Extracted data entries:

>>>>

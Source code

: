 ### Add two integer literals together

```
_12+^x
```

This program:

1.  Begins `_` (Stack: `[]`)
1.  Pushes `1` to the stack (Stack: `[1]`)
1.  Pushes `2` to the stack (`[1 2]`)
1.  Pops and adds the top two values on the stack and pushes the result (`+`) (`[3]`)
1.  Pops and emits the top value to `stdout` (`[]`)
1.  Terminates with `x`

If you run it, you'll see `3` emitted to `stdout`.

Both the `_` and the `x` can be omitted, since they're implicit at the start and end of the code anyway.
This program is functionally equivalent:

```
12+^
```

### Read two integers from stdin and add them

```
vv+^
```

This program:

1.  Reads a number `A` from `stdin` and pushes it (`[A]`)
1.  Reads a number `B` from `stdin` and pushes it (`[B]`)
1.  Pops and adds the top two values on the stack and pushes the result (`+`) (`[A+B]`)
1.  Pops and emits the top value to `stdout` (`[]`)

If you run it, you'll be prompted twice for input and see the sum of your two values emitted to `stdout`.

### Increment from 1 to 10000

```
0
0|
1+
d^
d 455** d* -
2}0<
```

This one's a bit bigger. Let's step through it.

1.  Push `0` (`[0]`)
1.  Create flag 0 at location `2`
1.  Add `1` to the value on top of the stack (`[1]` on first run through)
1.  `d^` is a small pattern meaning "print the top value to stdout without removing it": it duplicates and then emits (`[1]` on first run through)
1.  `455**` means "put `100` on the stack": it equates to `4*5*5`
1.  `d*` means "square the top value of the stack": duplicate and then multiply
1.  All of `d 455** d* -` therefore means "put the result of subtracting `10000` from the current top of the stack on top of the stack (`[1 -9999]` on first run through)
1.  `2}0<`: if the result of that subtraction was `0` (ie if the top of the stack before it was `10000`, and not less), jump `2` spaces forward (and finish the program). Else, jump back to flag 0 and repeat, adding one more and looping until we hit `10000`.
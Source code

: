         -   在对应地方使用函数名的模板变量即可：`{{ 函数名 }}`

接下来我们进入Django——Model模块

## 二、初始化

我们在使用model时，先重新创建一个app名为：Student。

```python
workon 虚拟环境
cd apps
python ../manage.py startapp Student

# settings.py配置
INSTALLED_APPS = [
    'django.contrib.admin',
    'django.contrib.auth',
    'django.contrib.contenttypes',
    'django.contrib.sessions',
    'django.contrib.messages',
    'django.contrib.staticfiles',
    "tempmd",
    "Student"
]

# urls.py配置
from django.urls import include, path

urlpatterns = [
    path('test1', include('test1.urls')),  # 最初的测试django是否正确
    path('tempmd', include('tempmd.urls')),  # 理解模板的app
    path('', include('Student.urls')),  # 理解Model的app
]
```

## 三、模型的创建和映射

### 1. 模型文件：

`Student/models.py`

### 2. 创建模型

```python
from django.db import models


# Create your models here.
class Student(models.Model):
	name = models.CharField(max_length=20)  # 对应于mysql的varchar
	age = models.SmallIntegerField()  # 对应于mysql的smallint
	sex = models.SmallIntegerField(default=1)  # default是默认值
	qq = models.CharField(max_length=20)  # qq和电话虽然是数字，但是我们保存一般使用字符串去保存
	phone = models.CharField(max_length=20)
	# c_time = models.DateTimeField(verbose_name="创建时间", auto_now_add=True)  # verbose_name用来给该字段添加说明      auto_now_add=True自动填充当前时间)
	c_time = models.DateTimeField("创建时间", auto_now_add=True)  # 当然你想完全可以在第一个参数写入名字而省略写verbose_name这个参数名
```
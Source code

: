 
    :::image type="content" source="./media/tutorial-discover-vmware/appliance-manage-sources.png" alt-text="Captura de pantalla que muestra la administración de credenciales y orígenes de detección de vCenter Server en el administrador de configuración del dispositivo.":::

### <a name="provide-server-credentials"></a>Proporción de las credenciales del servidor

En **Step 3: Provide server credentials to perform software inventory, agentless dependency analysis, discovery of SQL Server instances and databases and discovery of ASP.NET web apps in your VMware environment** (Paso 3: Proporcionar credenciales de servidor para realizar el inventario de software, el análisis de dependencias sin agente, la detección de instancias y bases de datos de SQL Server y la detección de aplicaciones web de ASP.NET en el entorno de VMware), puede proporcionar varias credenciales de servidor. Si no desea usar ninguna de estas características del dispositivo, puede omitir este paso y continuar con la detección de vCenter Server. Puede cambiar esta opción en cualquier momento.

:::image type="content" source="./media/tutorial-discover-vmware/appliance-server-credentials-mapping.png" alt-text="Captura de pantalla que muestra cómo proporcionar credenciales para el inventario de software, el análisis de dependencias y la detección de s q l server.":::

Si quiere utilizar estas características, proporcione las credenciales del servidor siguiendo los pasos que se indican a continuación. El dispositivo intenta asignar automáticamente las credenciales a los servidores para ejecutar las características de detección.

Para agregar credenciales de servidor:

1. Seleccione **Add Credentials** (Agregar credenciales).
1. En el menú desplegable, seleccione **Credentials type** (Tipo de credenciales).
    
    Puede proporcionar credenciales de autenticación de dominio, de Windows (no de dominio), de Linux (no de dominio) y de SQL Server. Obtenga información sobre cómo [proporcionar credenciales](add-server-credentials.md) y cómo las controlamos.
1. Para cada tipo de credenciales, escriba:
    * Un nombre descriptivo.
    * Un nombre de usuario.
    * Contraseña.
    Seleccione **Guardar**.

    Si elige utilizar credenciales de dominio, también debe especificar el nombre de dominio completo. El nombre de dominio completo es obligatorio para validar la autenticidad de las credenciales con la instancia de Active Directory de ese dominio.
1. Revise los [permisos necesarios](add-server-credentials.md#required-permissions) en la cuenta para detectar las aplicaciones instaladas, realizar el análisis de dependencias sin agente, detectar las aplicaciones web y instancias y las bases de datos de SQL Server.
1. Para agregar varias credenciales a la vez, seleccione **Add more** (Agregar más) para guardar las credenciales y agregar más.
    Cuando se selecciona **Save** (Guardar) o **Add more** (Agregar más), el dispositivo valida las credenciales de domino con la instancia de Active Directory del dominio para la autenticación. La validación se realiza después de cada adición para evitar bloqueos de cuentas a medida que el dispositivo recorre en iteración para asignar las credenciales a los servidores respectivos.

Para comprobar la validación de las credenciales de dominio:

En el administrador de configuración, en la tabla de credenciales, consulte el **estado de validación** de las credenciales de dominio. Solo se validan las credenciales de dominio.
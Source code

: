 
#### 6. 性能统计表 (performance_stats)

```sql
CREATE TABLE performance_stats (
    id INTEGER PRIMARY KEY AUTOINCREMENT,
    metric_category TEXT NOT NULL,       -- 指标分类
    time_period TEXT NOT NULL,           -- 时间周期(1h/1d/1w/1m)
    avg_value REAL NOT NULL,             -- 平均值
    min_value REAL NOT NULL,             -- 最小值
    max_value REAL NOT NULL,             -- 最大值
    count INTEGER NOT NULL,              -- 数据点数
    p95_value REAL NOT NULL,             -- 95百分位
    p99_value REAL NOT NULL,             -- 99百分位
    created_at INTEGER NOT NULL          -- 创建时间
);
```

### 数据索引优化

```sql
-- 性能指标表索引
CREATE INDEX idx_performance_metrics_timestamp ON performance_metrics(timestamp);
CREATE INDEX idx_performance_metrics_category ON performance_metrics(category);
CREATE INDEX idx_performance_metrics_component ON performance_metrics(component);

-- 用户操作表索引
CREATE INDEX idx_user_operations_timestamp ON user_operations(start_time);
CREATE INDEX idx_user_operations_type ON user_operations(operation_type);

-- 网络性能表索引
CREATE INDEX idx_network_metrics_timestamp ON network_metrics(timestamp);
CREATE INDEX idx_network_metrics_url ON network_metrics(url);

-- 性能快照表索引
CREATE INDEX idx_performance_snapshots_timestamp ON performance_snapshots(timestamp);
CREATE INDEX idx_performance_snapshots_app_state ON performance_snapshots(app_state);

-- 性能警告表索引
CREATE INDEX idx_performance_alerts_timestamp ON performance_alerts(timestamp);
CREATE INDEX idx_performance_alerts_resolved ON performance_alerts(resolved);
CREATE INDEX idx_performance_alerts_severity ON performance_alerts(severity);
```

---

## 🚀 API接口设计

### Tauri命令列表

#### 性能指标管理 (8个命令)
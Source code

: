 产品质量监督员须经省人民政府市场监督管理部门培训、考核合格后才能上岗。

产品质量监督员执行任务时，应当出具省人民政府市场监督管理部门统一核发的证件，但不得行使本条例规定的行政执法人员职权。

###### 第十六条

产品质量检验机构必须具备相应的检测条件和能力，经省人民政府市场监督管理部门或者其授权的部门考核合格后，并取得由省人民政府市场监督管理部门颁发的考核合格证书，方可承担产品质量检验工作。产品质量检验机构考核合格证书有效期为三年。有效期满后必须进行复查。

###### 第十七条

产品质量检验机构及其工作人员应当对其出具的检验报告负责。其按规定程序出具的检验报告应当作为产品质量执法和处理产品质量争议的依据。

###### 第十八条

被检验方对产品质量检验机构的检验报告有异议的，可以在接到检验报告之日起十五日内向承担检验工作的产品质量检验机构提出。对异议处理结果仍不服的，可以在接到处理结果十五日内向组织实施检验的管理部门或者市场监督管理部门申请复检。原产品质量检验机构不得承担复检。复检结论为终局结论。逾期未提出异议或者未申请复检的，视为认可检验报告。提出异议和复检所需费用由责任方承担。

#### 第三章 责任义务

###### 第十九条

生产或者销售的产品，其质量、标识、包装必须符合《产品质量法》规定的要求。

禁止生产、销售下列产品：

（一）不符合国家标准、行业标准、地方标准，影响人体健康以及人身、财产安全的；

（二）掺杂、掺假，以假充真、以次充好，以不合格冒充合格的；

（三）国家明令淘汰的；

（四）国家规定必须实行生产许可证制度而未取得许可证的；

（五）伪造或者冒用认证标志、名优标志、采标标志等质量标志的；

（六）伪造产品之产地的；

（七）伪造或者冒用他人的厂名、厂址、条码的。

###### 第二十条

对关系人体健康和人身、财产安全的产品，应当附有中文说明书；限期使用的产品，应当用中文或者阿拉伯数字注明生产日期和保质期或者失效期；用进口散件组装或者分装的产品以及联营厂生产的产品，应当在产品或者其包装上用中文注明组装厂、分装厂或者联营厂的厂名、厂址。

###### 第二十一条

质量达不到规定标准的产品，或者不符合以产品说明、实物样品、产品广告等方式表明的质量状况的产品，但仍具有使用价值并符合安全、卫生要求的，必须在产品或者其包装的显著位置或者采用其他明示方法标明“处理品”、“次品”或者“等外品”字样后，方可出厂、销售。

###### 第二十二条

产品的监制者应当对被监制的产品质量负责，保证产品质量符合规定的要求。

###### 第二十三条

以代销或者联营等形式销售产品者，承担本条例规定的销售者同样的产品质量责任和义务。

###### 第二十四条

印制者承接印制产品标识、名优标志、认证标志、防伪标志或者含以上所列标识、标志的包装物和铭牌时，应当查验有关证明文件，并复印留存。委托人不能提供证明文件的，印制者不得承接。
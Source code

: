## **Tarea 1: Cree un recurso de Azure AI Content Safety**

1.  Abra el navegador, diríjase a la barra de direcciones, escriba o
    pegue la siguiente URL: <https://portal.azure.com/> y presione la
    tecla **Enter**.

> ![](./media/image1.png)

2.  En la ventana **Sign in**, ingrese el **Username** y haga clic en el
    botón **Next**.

<<<<

## WHAT IS EXPECTED
Your answer should be every line above that contains the word "appliance".

## EXERCISE OUTPUT
    :::image type="content" source="./media/tutorial-discover-vmware/appliance-manage-sources.png" alt-text="Captura de pantalla que muestra la administración de credenciales y orígenes de detección de vCenter Server en el administrador de configuración del dispositivo.":::
:::image type="content" source="./media/tutorial-discover-vmware/appliance-server-credentials-mapping.png" alt-text="Captura de pantalla que muestra cómo proporcionar credenciales para el inventario de software, el análisis de dependencias y la detección de s q l server.":::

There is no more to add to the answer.